Dataset records START

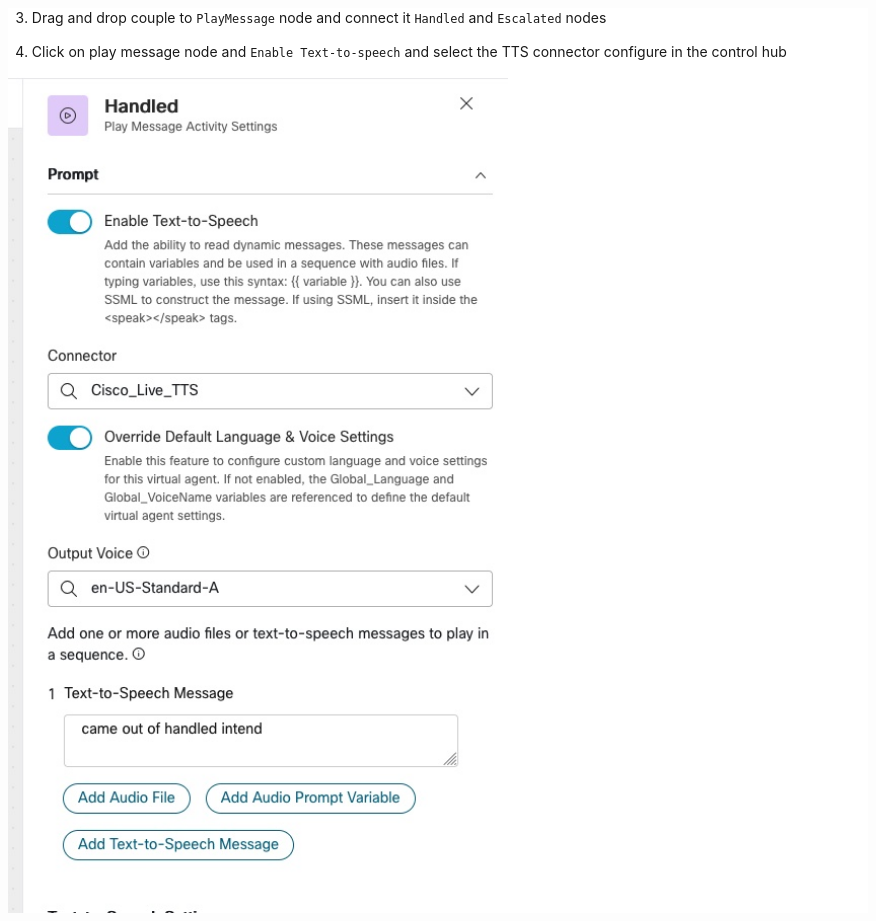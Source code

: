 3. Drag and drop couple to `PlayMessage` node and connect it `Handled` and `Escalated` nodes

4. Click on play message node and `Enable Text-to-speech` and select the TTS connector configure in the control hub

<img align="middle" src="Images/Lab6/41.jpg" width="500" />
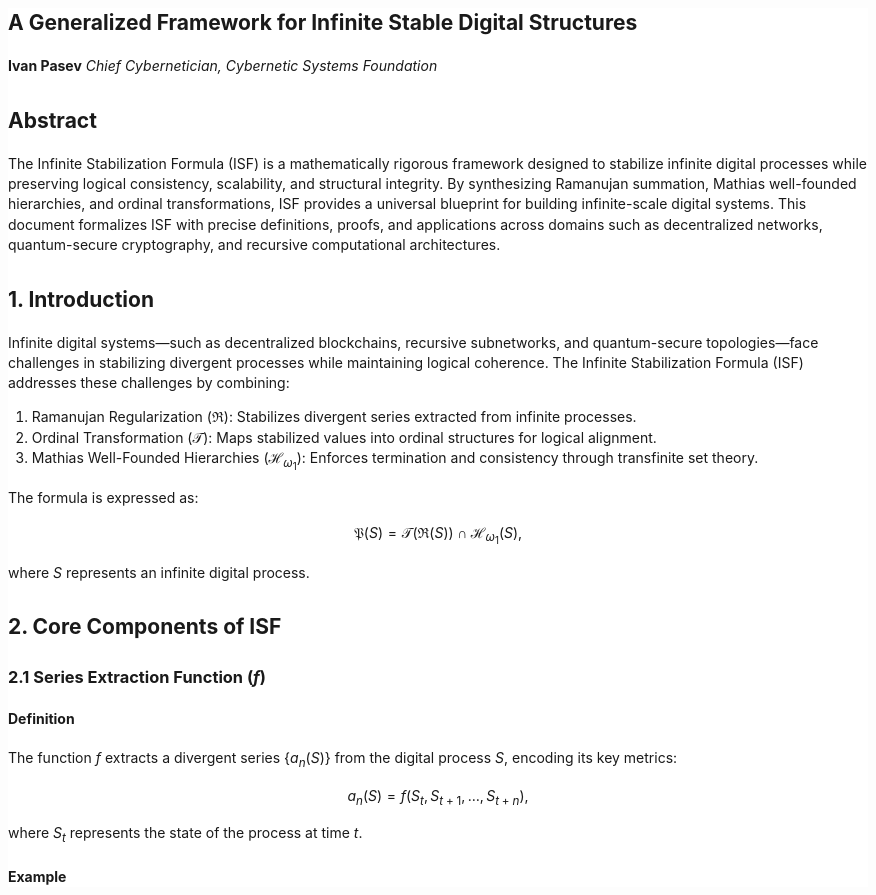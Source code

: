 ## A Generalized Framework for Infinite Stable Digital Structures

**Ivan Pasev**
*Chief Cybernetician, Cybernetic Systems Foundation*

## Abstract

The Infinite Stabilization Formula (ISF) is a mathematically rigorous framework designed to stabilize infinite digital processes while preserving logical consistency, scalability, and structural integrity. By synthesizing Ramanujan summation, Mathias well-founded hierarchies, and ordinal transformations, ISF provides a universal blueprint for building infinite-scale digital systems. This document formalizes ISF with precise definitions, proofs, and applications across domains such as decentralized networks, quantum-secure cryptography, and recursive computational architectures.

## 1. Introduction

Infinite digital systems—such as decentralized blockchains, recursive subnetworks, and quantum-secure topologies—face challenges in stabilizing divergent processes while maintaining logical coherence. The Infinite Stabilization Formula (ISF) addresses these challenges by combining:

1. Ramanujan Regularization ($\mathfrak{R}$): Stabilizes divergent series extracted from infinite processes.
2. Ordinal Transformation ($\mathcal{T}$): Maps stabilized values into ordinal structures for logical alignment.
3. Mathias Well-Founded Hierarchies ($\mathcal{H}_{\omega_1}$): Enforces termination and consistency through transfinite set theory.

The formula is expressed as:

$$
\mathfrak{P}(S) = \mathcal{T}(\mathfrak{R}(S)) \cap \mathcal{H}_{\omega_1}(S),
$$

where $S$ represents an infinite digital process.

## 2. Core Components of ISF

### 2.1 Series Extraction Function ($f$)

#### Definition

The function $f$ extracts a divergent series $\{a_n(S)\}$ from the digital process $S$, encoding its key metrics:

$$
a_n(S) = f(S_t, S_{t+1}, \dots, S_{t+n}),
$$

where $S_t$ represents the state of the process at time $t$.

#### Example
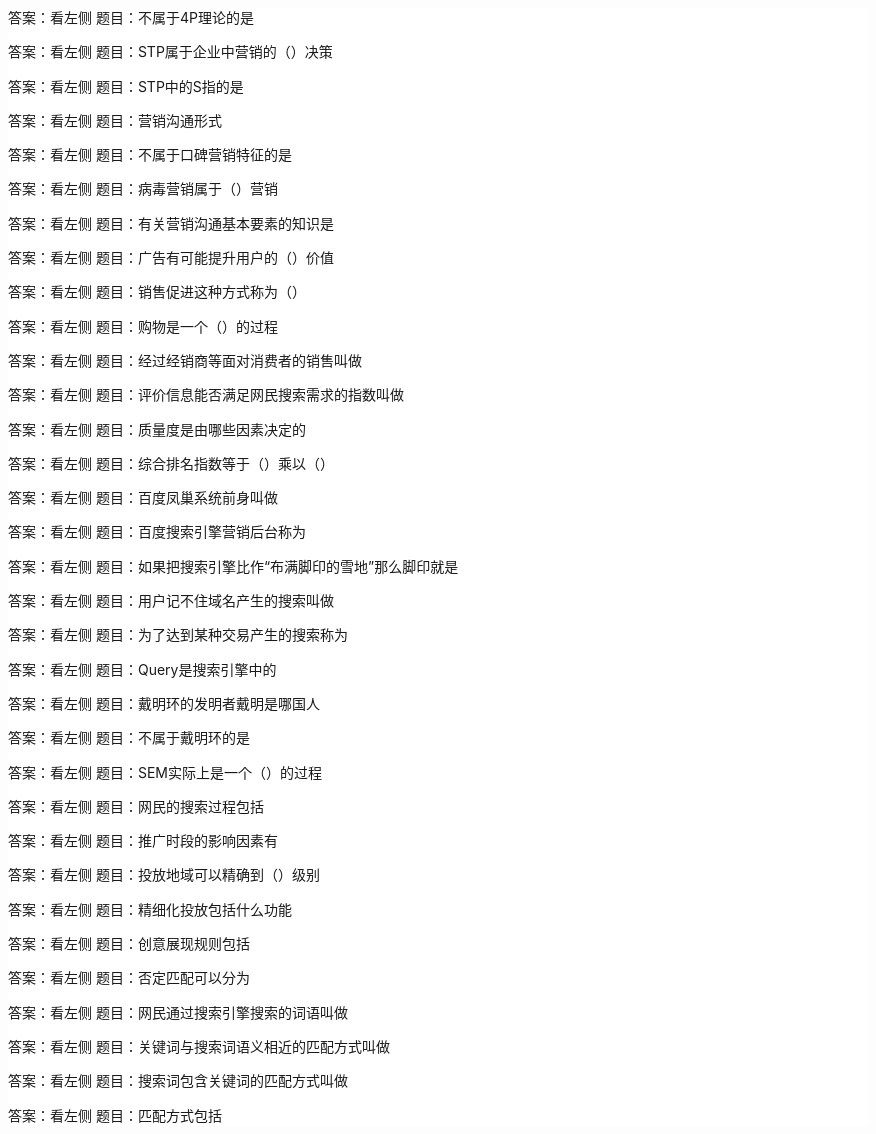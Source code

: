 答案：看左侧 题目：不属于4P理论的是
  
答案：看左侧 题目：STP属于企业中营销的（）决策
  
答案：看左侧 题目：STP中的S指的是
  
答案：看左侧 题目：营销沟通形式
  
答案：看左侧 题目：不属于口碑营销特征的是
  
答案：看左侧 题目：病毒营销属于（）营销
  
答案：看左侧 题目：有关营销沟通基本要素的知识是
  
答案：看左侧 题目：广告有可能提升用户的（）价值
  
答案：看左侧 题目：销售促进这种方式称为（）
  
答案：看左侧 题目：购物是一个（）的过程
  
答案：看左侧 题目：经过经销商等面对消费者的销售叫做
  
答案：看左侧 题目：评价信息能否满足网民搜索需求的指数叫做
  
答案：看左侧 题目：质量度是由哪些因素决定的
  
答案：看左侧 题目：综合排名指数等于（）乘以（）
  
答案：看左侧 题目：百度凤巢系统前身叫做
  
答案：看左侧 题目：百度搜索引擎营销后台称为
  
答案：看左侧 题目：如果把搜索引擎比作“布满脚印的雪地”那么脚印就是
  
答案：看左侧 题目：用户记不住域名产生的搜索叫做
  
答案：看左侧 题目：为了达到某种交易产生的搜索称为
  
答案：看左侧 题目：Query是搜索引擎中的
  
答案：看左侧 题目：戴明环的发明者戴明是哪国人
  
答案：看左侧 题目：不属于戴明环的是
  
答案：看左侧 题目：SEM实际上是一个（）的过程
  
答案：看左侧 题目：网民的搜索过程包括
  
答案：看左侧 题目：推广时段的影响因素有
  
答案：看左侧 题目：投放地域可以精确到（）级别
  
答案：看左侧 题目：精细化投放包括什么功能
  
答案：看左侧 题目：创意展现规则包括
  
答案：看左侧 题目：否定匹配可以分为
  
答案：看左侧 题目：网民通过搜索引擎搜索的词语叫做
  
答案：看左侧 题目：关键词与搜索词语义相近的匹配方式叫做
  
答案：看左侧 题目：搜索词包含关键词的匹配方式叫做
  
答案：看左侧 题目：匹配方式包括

Dataset records END

Brief: The lines above that hold the word "mathcal" should be found and copied out.

Answer section:
2. Ordinal Transformation ($\mathcal{T}$): Maps stabilized values into ordinal structures for logical alignment.
3. Mathias Well-Founded Hierarchies ($\mathcal{H}_{\omega_1}$): Enforces termination and consistency through transfinite set theory.
\mathfrak{P}(S) = \mathcal{T}(\mathfrak{R}(S)) \cap \mathcal{H}_{\omega_1}(S),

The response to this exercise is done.